[What is needed]: Could you tally the lines in the listing below that include the word "reviews"? Respond with the total alone.

___ The data

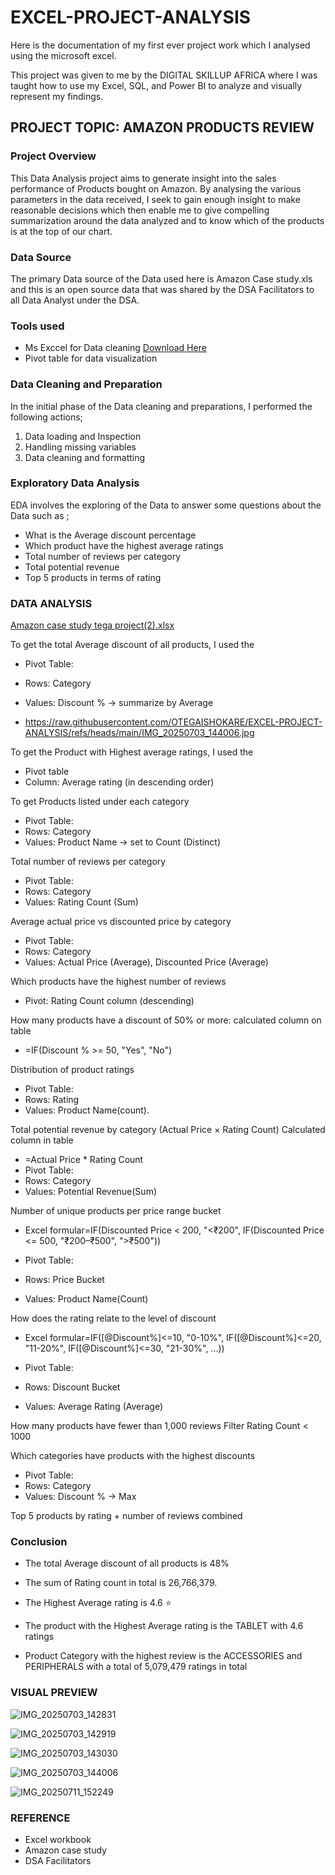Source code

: # EXCEL-PROJECT-ANALYSIS
Here is the documentation of my first ever project work which I analysed using the microsoft excel.

This project was given to me by the DIGITAL SKILLUP AFRICA where I was taught how to use my Excel, SQL, and Power BI  to analyze and visually represent my findings.

## PROJECT TOPIC: AMAZON PRODUCTS REVIEW

### Project Overview
This Data Analysis project aims to generate insight into the sales performance of Products bought on Amazon. By analysing the various parameters in the data received, I seek to gain enough insight to make reasonable decisions which then enable me to give compelling summarization around the data analyzed and to know which of the products is at the top of our chart.

### Data Source
The primary Data source of the Data used here is Amazon Case study.xls and this is an open source data that was shared by the DSA Facilitators to all Data Analyst under the DSA.

### Tools used
- Ms Exccel for Data cleaning [Download Here](https://www.microsoft.com)
- Pivot table for data visualization

### Data Cleaning and Preparation
In the initial phase of the Data cleaning and preparations, I performed the following actions;
1. Data loading and Inspection
2. Handling missing variables
3. Data cleaning and formatting

### Exploratory Data Analysis
EDA involves the exploring of the Data to answer some questions about the Data such as ;
- What is the Average discount percentage
- Which product have the highest average ratings
- Total number of reviews per category
- Total potential revenue
- Top 5 products in terms of rating

### DATA ANALYSIS
[Amazon case study tega project(2).xlsx](https://github.com/user-attachments/files/21184684/Amazon.case.study.tega.project.2.xlsx)

To get the total Average discount of all products, I used the
- Pivot Table:

- Rows: Category
- Values: Discount % → summarize by Average
- https://raw.githubusercontent.com/OTEGAISHOKARE/EXCEL-PROJECT-ANALYSIS/refs/heads/main/IMG_20250703_144006.jpg

 To get the Product with Highest average ratings, I used the
 - Pivot table
 - Column: Average rating (in descending order)

To get Products listed under each category
- Pivot Table:
- Rows: Category
- Values: Product Name → set to Count (Distinct)

Total number of reviews per category
- Pivot Table:
- Rows: Category
- Values: Rating Count (Sum)

Average actual price vs discounted price by category
- Pivot Table:
- Rows: Category
- Values: Actual Price  (Average), Discounted Price (Average)

Which products have the highest number of reviews
- Pivot: Rating Count column  (descending)

How many products have a discount of 50% or more:
calculated column on table
- =IF(Discount % >= 50, "Yes", "No")

Distribution of product ratings
- Pivot Table:
- Rows: Rating 
- Values: Product Name(count).  

Total potential revenue by category (Actual Price × Rating Count)
Calculated column in table
- =Actual Price * Rating Count
- Pivot Table:
- Rows: Category
- Values: Potential Revenue(Sum)

Number of unique products per price range bucket
- Excel formular=IF(Discounted Price < 200, "<₹200",
   IF(Discounted Price <= 500, "₹200–₹500", ">₹500"))

- Pivot Table:
- Rows: Price Bucket
- Values: Product Name(Count)

How does the rating relate to the level of discount
- Excel formular=IF([@Discount%]<=10, "0-10%",
  IF([@Discount%]<=20, "11-20%",
  IF([@Discount%]<=30, "21-30%", ...))

- Pivot Table:
- Rows: Discount Bucket
- Values: Average Rating (Average)

How many products have fewer than 1,000 reviews
Filter Rating Count < 1000

Which categories have products with the highest discounts
- Pivot Table:
- Rows: Category
- Values: Discount % → Max

Top 5 products by rating + number of reviews combined

### Conclusion 
- The total Average discount of all products is 48%

- The sum of Rating count in total is 26,766,379.

- The Highest Average rating is 4.6 ⭐

- The product with the Highest Average rating is the TABLET with 4.6 ratings

- Product Category with the highest review is the ACCESSORIES and PERIPHERALS with a total of 5,079,479 ratings in total

### VISUAL PREVIEW 
![IMG_20250703_142831](https://github.com/user-attachments/assets/131a601e-6a86-4c4f-807e-d776b32a4711)

![IMG_20250703_142919](https://github.com/user-attachments/assets/dc5c4311-7c37-43e1-97b3-e5e73f9cec02)

![IMG_20250703_143030](https://github.com/user-attachments/assets/9c698e7d-cc9a-40a3-a48d-d1c32fcaeac9)

![IMG_20250703_144006](https://github.com/user-attachments/assets/4dbb1415-8dca-4192-8713-681d539978a1)

![IMG_20250711_152249](https://github.com/user-attachments/assets/4911b4d8-5fee-43c4-883d-6673b5c5b80f)

### REFERENCE
- Excel workbook
- Amazon case study
- DSA Facilitators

______

[Your response]: 5